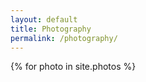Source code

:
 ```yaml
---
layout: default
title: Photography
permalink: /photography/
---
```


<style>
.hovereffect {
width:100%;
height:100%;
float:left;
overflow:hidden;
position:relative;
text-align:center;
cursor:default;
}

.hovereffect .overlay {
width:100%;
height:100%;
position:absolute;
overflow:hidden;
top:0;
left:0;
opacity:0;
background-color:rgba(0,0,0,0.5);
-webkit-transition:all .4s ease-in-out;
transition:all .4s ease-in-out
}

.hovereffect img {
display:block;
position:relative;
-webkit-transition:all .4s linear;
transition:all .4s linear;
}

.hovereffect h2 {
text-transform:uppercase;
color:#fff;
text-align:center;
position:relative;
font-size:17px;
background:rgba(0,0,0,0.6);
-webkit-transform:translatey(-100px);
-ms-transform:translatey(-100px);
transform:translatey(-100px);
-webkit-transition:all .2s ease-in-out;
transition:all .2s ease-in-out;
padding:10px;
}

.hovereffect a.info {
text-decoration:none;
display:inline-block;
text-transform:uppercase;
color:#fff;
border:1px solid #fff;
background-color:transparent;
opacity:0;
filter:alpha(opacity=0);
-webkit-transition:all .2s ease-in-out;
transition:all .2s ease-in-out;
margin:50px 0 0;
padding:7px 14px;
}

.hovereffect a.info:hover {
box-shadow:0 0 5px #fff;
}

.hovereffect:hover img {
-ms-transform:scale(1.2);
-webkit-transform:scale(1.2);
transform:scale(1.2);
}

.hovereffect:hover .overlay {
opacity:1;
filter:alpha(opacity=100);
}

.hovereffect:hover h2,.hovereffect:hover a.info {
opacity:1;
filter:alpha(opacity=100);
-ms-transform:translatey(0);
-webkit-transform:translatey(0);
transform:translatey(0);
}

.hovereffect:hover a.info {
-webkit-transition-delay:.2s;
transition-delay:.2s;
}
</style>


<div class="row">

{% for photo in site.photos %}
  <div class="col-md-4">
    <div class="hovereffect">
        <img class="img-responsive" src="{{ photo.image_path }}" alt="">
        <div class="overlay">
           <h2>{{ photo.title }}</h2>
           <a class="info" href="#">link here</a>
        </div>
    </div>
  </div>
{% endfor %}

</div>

...

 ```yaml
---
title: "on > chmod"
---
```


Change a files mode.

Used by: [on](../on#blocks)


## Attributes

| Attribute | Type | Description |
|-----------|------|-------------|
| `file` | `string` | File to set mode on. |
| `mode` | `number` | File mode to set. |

...

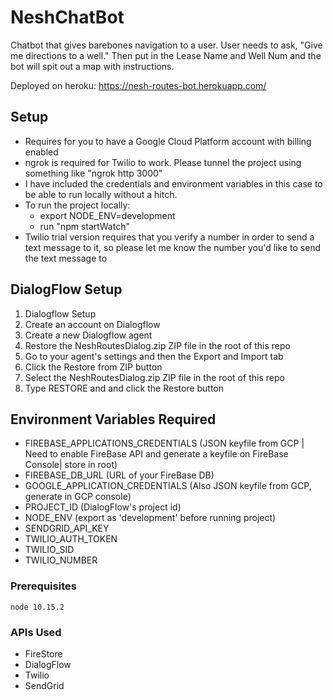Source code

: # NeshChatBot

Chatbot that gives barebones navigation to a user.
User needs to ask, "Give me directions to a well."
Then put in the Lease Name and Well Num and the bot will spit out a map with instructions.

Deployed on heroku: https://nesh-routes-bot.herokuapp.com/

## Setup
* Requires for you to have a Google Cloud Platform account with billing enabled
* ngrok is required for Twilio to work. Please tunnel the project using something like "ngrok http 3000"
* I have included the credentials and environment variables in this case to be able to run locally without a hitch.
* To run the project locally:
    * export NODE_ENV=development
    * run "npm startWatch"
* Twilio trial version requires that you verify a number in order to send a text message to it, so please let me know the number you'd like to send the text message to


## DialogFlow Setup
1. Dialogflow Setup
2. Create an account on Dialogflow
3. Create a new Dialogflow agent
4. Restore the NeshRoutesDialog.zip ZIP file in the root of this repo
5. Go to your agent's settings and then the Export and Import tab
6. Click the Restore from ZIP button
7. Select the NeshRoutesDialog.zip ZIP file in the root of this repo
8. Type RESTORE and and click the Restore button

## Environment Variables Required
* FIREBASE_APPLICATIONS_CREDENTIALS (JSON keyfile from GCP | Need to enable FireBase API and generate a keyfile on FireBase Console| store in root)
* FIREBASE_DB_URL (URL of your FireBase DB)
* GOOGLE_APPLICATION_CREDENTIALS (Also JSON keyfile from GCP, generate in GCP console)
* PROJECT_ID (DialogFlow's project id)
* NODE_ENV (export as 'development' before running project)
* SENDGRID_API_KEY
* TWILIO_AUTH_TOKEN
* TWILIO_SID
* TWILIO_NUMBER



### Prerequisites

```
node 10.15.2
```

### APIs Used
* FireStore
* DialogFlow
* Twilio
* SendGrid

## [Exercise objective]
Working from the entries above, return all lines that contain "transition".

## [Output below]
-webkit-transition:all .4s ease-in-out;
transition:all .4s ease-in-out
-webkit-transition:all .4s linear;
transition:all .4s linear;
-webkit-transition:all .2s ease-in-out;
transition:all .2s ease-in-out;
-webkit-transition:all .2s ease-in-out;
transition:all .2s ease-in-out;
-webkit-transition-delay:.2s;
transition-delay:.2s;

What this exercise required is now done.